== Information supplied ==
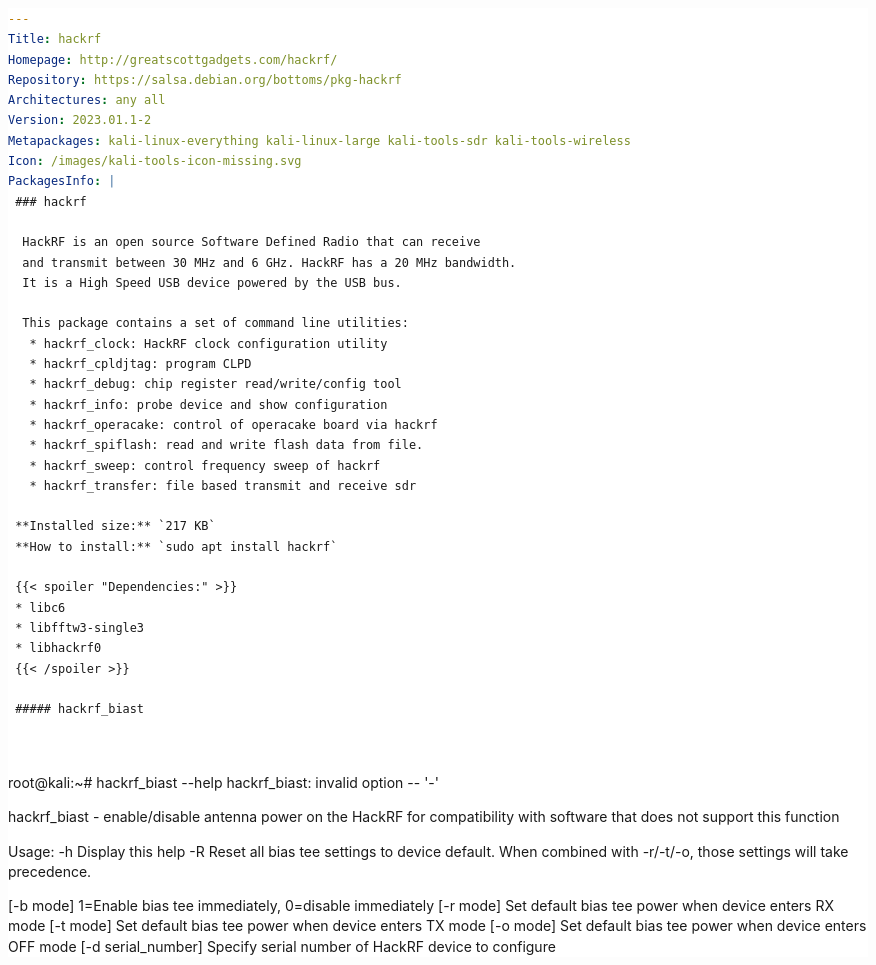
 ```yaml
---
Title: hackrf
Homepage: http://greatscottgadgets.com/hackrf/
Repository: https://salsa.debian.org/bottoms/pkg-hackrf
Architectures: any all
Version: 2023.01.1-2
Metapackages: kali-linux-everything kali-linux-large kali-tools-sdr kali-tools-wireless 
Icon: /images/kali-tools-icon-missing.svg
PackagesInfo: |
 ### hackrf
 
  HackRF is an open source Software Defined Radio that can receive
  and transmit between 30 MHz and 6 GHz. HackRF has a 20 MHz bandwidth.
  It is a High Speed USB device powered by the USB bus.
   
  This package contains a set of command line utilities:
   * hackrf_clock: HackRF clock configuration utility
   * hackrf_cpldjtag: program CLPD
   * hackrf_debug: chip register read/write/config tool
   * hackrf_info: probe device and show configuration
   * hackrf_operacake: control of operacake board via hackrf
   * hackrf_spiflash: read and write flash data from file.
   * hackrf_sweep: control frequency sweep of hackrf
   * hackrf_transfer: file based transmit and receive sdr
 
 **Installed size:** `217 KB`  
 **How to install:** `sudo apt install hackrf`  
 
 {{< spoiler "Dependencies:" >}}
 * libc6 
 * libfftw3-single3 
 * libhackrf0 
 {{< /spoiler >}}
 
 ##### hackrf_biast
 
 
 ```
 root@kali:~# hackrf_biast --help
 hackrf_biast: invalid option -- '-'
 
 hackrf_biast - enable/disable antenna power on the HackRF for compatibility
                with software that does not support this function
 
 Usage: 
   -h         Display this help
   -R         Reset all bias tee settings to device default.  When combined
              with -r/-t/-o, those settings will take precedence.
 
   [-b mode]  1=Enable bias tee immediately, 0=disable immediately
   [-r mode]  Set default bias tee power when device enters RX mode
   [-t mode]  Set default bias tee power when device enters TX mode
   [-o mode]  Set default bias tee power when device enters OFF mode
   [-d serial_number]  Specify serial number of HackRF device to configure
===
**Work order**
Print the full listing above exactly. Pictures stay out of the copy.

**Result for this exercise**
 ```yaml
---
Title: hackrf
Homepage: http://greatscottgadgets.com/hackrf/
Repository: https://salsa.debian.org/bottoms/pkg-hackrf
Architectures: any all
Version: 2023.01.1-2
Metapackages: kali-linux-everything kali-linux-large kali-tools-sdr kali-tools-wireless 
Icon: /images/kali-tools-icon-missing.svg
PackagesInfo: |
 ### hackrf
 
  HackRF is an open source Software Defined Radio that can receive
  and transmit between 30 MHz and 6 GHz. HackRF has a 20 MHz bandwidth.
  It is a High Speed USB device powered by the USB bus.
   
  This package contains a set of command line utilities:
   * hackrf_clock: HackRF clock configuration utility
   * hackrf_cpldjtag: program CLPD
   * hackrf_debug: chip register read/write/config tool
   * hackrf_info: probe device and show configuration
   * hackrf_operacake: control of operacake board via hackrf
   * hackrf_spiflash: read and write flash data from file.
   * hackrf_sweep: control frequency sweep of hackrf
   * hackrf_transfer: file based transmit and receive sdr
 
 **Installed size:** `217 KB`  
 **How to install:** `sudo apt install hackrf`  
 
 {{< spoiler "Dependencies:" >}}
 * libc6 
 * libfftw3-single3 
 * libhackrf0 
 {{< /spoiler >}}
 
 ##### hackrf_biast
 
 
 ```
 root@kali:~# hackrf_biast --help
 hackrf_biast: invalid option -- '-'
 
 hackrf_biast - enable/disable antenna power on the HackRF for compatibility
                with software that does not support this function
 
 Usage: 
   -h         Display this help
   -R         Reset all bias tee settings to device default.  When combined
              with -r/-t/-o, those settings will take precedence.
 
   [-b mode]  1=Enable bias tee immediately, 0=disable immediately
   [-r mode]  Set default bias tee power when device enters RX mode
   [-t mode]  Set default bias tee power when device enters TX mode
   [-o mode]  Set default bias tee power when device enters OFF mode
   [-d serial_number]  Specify serial number of HackRF device to configure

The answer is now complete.